Work order — With images removed, transcribe each record exactly as it appears.

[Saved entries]
= Beginning of Section =

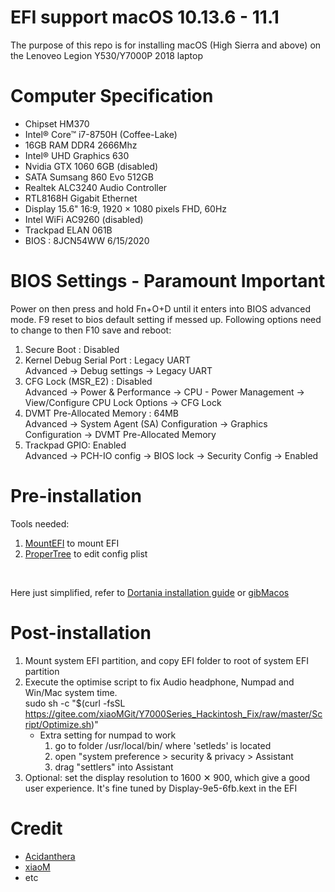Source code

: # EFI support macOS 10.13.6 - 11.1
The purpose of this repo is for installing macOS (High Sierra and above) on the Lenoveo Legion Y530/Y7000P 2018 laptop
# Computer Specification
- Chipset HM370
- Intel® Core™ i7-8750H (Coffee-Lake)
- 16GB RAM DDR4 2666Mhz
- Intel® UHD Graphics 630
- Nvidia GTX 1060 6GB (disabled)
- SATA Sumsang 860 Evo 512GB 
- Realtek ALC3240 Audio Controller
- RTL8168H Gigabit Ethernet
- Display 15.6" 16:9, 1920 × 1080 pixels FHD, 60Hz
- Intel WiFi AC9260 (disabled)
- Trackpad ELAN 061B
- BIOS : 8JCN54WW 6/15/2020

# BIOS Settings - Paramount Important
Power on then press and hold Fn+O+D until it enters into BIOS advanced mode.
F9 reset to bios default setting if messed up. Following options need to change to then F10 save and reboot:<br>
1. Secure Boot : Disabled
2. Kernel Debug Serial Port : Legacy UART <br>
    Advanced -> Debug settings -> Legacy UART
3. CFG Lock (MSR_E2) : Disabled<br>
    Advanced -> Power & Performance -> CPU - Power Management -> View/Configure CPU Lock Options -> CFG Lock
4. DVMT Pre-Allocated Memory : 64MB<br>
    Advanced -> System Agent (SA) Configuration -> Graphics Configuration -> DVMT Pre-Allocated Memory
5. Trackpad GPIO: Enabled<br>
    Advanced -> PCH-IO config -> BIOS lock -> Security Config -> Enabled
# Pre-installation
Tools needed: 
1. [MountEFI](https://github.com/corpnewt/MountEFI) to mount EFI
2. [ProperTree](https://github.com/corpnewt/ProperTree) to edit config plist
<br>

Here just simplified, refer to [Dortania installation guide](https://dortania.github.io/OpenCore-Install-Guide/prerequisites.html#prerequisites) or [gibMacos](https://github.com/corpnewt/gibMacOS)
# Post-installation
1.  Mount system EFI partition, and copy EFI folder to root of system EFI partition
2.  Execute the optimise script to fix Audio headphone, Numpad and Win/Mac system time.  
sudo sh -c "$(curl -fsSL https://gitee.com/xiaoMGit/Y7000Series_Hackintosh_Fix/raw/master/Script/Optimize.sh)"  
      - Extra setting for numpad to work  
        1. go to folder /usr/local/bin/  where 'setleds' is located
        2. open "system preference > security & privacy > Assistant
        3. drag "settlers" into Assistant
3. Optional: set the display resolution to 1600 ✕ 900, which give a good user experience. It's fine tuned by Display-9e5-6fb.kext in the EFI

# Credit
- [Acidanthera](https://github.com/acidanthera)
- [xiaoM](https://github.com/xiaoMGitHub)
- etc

= End of Section =

Output of the task —
Source code

: # EFI support macOS 10.13.6 - 11.1
The purpose of this repo is for installing macOS (High Sierra and above) on the Lenoveo Legion Y530/Y7000P 2018 laptop
# Computer Specification
- Chipset HM370
- Intel® Core™ i7-8750H (Coffee-Lake)
- 16GB RAM DDR4 2666Mhz
- Intel® UHD Graphics 630
- Nvidia GTX 1060 6GB (disabled)
- SATA Sumsang 860 Evo 512GB 
- Realtek ALC3240 Audio Controller
- RTL8168H Gigabit Ethernet
- Display 15.6" 16:9, 1920 × 1080 pixels FHD, 60Hz
- Intel WiFi AC9260 (disabled)
- Trackpad ELAN 061B
- BIOS : 8JCN54WW 6/15/2020

# BIOS Settings - Paramount Important
Power on then press and hold Fn+O+D until it enters into BIOS advanced mode.
F9 reset to bios default setting if messed up. Following options need to change to then F10 save and reboot:<br>
1. Secure Boot : Disabled
2. Kernel Debug Serial Port : Legacy UART <br>
    Advanced -> Debug settings -> Legacy UART
3. CFG Lock (MSR_E2) : Disabled<br>
    Advanced -> Power & Performance -> CPU - Power Management -> View/Configure CPU Lock Options -> CFG Lock
4. DVMT Pre-Allocated Memory : 64MB<br>
    Advanced -> System Agent (SA) Configuration -> Graphics Configuration -> DVMT Pre-Allocated Memory
5. Trackpad GPIO: Enabled<br>
    Advanced -> PCH-IO config -> BIOS lock -> Security Config -> Enabled
# Pre-installation
Tools needed: 
1. [MountEFI](https://github.com/corpnewt/MountEFI) to mount EFI
2. [ProperTree](https://github.com/corpnewt/ProperTree) to edit config plist
<br>

Here just simplified, refer to [Dortania installation guide](https://dortania.github.io/OpenCore-Install-Guide/prerequisites.html#prerequisites) or [gibMacos](https://github.com/corpnewt/gibMacOS)
# Post-installation
1.  Mount system EFI partition, and copy EFI folder to root of system EFI partition
2.  Execute the optimise script to fix Audio headphone, Numpad and Win/Mac system time.  
sudo sh -c "$(curl -fsSL https://gitee.com/xiaoMGit/Y7000Series_Hackintosh_Fix/raw/master/Script/Optimize.sh)"  
      - Extra setting for numpad to work  
        1. go to folder /usr/local/bin/  where 'setleds' is located
        2. open "system preference > security & privacy > Assistant
        3. drag "settlers" into Assistant
3. Optional: set the display resolution to 1600 ✕ 900, which give a good user experience. It's fine tuned by Display-9e5-6fb.kext in the EFI

# Credit
- [Acidanthera](https://github.com/acidanthera)
- [xiaoM](https://github.com/xiaoMGitHub)
- etc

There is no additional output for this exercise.